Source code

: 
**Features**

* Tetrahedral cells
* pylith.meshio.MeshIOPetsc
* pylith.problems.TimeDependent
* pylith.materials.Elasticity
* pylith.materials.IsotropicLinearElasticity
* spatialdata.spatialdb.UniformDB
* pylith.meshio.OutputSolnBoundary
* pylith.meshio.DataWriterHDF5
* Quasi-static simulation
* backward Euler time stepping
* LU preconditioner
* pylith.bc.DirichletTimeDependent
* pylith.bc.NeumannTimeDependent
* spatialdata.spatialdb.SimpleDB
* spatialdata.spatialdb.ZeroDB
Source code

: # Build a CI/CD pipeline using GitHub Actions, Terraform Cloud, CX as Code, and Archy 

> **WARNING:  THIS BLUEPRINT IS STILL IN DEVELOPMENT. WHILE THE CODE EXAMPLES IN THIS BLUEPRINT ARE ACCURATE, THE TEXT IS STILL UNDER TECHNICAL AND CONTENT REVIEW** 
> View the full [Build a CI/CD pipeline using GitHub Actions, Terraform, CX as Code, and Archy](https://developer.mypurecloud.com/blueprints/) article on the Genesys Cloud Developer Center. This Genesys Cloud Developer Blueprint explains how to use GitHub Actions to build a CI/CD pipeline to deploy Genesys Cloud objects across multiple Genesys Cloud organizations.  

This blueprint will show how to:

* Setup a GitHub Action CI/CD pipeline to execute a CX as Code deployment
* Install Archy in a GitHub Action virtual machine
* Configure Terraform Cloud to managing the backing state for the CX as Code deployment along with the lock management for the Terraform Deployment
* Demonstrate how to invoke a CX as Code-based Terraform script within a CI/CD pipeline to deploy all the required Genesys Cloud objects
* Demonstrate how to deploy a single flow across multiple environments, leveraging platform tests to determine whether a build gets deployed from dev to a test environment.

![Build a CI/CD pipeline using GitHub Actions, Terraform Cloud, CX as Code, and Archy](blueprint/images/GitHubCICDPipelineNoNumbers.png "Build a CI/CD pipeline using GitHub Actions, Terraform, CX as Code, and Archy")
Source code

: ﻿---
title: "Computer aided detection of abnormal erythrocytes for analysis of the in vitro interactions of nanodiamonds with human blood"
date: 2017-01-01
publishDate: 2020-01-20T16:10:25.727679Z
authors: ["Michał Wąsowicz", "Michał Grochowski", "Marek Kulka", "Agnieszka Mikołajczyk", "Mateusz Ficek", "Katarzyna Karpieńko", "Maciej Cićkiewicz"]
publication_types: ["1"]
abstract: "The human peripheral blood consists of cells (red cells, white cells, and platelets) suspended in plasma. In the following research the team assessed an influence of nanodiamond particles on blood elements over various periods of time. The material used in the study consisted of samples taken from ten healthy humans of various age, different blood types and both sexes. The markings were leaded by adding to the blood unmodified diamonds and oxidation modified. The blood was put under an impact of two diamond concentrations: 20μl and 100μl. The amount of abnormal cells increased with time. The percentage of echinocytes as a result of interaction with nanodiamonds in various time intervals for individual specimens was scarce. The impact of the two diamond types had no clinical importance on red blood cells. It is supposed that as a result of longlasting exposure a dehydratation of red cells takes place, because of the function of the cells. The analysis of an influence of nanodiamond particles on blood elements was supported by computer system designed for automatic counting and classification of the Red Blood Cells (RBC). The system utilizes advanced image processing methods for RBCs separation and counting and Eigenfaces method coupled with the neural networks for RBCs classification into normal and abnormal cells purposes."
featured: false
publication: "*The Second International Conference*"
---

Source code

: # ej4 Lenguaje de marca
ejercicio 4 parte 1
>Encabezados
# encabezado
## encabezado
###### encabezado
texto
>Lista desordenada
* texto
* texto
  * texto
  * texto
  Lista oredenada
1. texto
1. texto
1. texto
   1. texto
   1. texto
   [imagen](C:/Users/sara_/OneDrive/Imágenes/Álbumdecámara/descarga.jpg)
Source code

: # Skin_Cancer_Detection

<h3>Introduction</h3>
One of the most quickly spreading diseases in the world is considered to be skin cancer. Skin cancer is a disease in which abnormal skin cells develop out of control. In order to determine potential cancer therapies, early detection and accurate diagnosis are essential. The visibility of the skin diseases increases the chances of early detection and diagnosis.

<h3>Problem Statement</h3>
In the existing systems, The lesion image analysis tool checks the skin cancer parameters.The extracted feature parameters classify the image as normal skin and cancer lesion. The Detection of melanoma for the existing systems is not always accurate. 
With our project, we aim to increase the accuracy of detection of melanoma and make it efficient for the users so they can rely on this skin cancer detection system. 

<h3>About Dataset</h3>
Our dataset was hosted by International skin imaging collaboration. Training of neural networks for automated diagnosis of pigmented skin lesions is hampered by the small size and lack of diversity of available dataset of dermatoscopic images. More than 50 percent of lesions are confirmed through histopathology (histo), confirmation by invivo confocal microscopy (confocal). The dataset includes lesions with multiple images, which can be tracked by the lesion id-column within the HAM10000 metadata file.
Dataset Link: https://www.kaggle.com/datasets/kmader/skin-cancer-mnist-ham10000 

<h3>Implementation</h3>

********************

> **The task**: Once you have identified the lines above that contain "spatialdb", copy each of them.

> **Answer to this exercise**:
* spatialdata.spatialdb.UniformDB
* spatialdata.spatialdb.SimpleDB
* spatialdata.spatialdb.ZeroDB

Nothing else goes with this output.